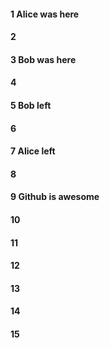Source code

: #### 1 Alice was here
#### 2
#### 3 Bob was here
#### 4
#### 5 Bob left
#### 6
#### 7 Alice left
#### 8
#### 9 Github is awesome
#### 10
#### 11
#### 12
#### 13
#### 14
#### 15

+ + + + +

* _WHAT TO PRODUCE_
Aside from the pictures, repeat the listing exactly.

* _EXERCISE SOLUTION_
Source code

: #### 1 Alice was here
#### 2
#### 3 Bob was here
#### 4
#### 5 Bob left
#### 6
#### 7 Alice left
#### 8
#### 9 Github is awesome
#### 10
#### 11
#### 12
#### 13
#### 14
#### 15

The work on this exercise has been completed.